Would you please return the lines of the material that contain the word "discussed"?

START Data to examine

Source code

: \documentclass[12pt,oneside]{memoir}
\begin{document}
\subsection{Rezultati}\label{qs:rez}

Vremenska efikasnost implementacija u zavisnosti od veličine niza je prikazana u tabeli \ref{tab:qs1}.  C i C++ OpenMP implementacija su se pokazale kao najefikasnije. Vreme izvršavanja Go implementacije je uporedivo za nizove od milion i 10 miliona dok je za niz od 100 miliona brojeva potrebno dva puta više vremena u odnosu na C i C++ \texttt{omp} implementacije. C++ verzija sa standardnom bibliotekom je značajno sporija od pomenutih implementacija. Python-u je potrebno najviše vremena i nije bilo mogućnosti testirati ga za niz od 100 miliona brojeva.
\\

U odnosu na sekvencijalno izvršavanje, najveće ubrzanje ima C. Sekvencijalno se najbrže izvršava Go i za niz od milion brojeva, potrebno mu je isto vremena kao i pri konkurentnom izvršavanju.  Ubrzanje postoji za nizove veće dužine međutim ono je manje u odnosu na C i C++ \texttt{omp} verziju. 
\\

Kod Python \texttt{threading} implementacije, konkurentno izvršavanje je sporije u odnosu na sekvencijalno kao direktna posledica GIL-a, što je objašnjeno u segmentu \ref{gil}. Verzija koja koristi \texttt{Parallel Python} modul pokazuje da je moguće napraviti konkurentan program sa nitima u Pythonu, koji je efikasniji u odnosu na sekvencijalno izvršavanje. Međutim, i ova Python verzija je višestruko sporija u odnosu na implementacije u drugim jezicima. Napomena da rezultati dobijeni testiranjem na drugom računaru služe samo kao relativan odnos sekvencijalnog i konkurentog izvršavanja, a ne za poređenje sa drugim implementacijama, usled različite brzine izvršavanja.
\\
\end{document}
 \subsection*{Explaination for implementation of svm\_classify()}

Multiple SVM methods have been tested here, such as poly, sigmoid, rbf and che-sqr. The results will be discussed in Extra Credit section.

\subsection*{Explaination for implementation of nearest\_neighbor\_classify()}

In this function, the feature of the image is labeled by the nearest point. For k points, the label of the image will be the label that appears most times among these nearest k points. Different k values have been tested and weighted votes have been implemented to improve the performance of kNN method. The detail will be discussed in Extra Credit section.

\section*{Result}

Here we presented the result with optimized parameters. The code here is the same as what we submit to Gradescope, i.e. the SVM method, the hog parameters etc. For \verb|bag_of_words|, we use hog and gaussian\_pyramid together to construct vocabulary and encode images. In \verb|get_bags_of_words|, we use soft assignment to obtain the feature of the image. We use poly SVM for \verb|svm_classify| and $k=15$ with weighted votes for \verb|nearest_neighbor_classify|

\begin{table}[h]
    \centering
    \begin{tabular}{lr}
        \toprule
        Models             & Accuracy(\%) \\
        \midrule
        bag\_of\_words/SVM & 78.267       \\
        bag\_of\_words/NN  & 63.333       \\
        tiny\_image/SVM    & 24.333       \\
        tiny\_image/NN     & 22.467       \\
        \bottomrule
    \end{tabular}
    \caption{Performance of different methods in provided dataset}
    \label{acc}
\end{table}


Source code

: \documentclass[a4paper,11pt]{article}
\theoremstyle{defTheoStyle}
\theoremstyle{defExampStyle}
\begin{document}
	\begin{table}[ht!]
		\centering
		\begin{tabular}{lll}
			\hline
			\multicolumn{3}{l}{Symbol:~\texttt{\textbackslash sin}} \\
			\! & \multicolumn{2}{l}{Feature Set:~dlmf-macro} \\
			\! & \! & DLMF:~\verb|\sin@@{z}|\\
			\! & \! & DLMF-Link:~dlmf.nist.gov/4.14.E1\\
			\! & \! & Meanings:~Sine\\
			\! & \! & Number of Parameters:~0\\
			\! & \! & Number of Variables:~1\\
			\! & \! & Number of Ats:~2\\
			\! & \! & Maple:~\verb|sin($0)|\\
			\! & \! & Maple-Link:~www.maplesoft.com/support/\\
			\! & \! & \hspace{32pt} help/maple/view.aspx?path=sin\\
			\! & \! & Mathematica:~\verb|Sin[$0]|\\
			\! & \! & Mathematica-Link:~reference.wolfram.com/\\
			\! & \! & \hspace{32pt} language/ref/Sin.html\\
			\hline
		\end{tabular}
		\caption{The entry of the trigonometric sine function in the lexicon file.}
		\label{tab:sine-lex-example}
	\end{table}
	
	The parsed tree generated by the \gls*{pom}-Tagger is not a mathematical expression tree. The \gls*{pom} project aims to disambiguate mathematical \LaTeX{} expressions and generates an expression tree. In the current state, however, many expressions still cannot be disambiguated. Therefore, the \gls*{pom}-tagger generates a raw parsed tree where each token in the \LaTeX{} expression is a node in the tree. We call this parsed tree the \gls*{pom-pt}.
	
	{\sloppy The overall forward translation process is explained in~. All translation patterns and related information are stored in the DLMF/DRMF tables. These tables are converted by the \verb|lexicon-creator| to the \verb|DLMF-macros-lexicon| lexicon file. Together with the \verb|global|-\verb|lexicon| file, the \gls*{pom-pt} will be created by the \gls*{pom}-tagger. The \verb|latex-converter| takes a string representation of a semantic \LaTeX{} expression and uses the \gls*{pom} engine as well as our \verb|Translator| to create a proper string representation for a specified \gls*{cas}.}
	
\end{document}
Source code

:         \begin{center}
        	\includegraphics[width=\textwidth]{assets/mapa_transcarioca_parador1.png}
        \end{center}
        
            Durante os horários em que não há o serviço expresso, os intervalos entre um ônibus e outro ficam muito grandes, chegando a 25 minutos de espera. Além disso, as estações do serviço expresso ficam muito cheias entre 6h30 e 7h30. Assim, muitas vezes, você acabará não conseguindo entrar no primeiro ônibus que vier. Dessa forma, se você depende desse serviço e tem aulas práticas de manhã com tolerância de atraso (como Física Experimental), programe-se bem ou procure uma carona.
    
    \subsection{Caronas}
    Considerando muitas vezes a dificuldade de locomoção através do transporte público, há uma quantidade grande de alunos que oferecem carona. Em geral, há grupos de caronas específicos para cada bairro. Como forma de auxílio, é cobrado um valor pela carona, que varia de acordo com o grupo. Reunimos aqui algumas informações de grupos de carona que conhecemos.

END Data to examine

**Solution to this exercise:**
Multiple SVM methods have been tested here, such as poly, sigmoid, rbf and che-sqr. The results will be discussed in Extra Credit section.
In this function, the feature of the image is labeled by the nearest point. For k points, the label of the image will be the label that appears most times among these nearest k points. Different k values have been tested and weighted votes have been implemented to improve the performance of kNN method. The detail will be discussed in Extra Credit section.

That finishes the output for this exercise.